Look below for the line that has "It was a sunny". Set down the lines from there through the line that has "Today, we will", exactly as written.
Start of Information provided
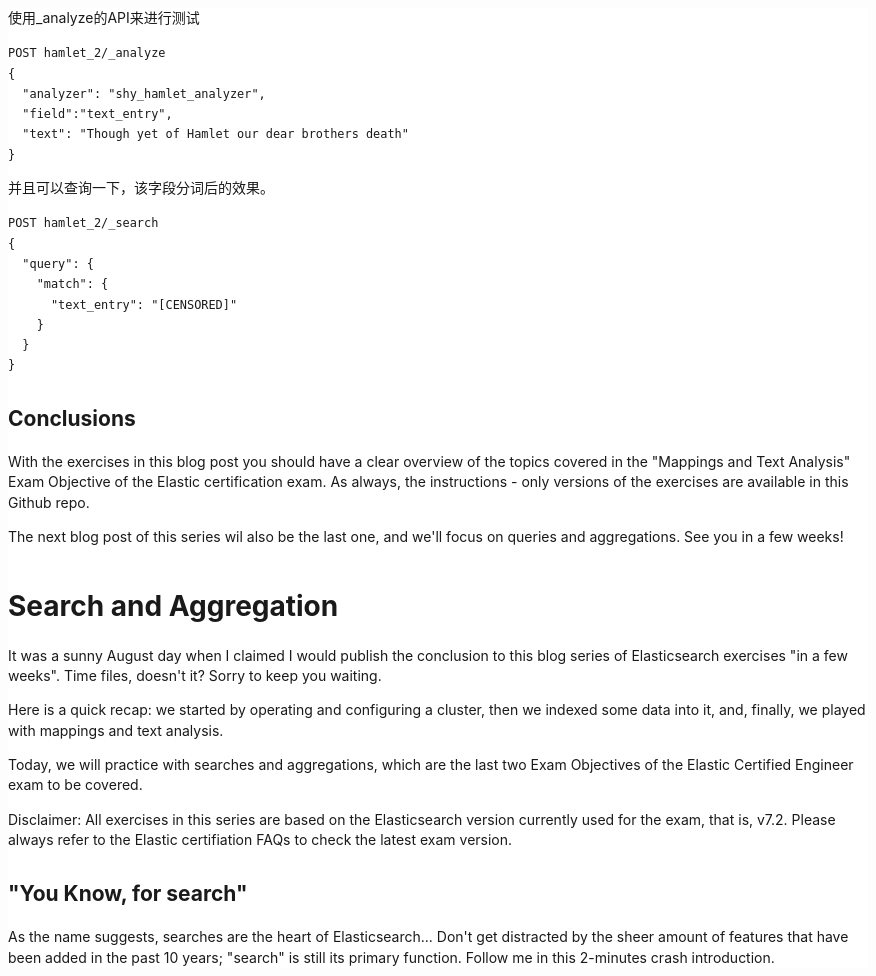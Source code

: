 使用_analyze的API来进行测试

```
POST hamlet_2/_analyze
{
  "analyzer": "shy_hamlet_analyzer",
  "field":"text_entry", 
  "text": "Though yet of Hamlet our dear brothers death"
}
```

并且可以查询一下，该字段分词后的效果。

```
POST hamlet_2/_search
{
  "query": {
    "match": {
      "text_entry": "[CENSORED]"
    }
  }
}
```



## Conclusions

With the exercises in this blog post you should have a clear overview of the topics covered in the "Mappings and Text Analysis" Exam Objective of the Elastic certification exam. As always, the instructions -  only versions of the exercises are available in this Github repo.

The next blog post of this series wil also be the last one, and we'll focus on queries and aggregations. See you in a few weeks!



# Search and Aggregation

It was a sunny August day when I claimed I would publish the conclusion to this blog series of Elasticsearch exercises "in a few weeks". Time files, doesn't it? Sorry to keep you waiting.

Here is a quick recap: we started by operating and configuring a cluster, then we indexed some data into it, and, finally, we played with mappings and text analysis.

Today, we will practice with searches and aggregations, which are the last two Exam Objectives of the Elastic Certified Engineer exam to be covered.

Disclaimer: All exercises in this series are based on the Elasticsearch version currently used for the exam, that is, v7.2. Please always refer to the Elastic certifiation FAQs to check the latest exam version.



## "You Know, for search"

As the name suggests, searches are the heart of Elasticsearch... Don't get distracted by the sheer amount of features that have been added in the past 10 years; "search" is still its primary function. Follow me in this 2-minutes crash introduction.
End of Information provided
(Answer):
It was a sunny August day when I claimed I would publish the conclusion to this blog series of Elasticsearch exercises "in a few weeks". Time files, doesn't it? Sorry to keep you waiting.

Here is a quick recap: we started by operating and configuring a cluster, then we indexed some data into it, and, finally, we played with mappings and text analysis.

Today, we will practice with searches and aggregations, which are the last two Exam Objectives of the Elastic Certified Engineer exam to be covered.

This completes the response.